Department of Biomedical Engineering, University of Southern California, Los Angeles, CA 90089, USA.
IEEE Trans Neural Syst Rehabil Eng. 2013 Jan;21(1):104-11. doi: 10.1109/TNSRE.2012.2218286. Epub 2012 Sep 27.
It is possible to replace amputated limbs with mechatronic prostheses, but their operation requires the user's intentions to be detected and converted into control signals to the actuators. Fortunately, the motoneurons (MNs) that controlled the amputated muscles remain intact and capable of generating electrical signals, but these signals are difficult to record. Even the latest microelectrode array technologies and targeted motor reinnervation can provide only sparse sampling of the hundreds of motor units that comprise the motor pool for each muscle. Simple rectification and integration of such records is likely to produce noisy and delayed estimates of the actual intentions of the user. We have developed a novel algorithm for optimal estimation of motor pool excitation based on the recruitment and firing rates of a small number (2-10) of discriminated motor units. We first derived the motor estimation algorithm from normal patterns of modulated MN activity based on a previously published model of individual MN recruitment and asynchronous frequency modulation. The algorithm was then validated on a target motor reinnervation subject using intramuscular fine-wire recordings to obtain single motor units.

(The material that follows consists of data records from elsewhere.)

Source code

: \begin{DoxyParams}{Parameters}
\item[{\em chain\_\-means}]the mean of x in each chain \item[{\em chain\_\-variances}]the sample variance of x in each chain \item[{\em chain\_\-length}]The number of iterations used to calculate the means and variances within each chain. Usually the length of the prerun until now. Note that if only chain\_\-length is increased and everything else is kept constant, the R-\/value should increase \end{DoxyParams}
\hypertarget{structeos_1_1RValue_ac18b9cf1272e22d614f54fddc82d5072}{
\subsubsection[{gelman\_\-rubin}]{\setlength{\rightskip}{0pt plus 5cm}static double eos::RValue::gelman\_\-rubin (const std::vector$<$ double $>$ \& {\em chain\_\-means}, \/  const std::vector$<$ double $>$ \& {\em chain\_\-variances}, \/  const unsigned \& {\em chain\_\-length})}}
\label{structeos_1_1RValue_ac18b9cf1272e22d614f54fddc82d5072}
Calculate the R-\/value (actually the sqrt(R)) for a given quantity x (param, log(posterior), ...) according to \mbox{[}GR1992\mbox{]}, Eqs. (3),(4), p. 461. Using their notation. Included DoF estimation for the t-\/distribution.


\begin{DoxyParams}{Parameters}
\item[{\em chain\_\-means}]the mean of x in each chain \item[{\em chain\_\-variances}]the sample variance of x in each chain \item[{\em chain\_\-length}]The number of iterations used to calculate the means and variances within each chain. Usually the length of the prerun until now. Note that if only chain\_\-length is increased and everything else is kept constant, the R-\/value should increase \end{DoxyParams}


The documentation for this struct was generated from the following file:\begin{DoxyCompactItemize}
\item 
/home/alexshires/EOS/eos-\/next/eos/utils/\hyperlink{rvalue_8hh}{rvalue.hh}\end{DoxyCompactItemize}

可以使用机电假体来替代截肢的肢体,但是它们的运行需要检测到使用者的意图,并将其转换为对执行器的控制信号。幸运的是,控制截肢肌肉的运动神经元(MNs)仍然完好无损,并且能够产生电信号,但这些信号很难被记录下来。即使是最新的微电极阵列技术和有针对性的运动神经再支配,也只能对构成每个肌肉运动池的数百个运动单位中的少数(2-10 个)进行稀疏采样。对这些记录进行简单的整流和积分,很可能会产生用户实际意图的嘈杂和延迟估计。我们已经开发了一种基于少数(2-10)个可分辨运动单位的募集和放电率的电机池激励的最优估计的新算法。我们首先根据先前发表的单个 MN 募集和异步频率调制模型,从调制 MN 活动的正常模式中推导出电机估计算法。然后,该算法在使用肌内细电线记录获得单个运动单位的目标运动神经再支配受试者上进行了验证。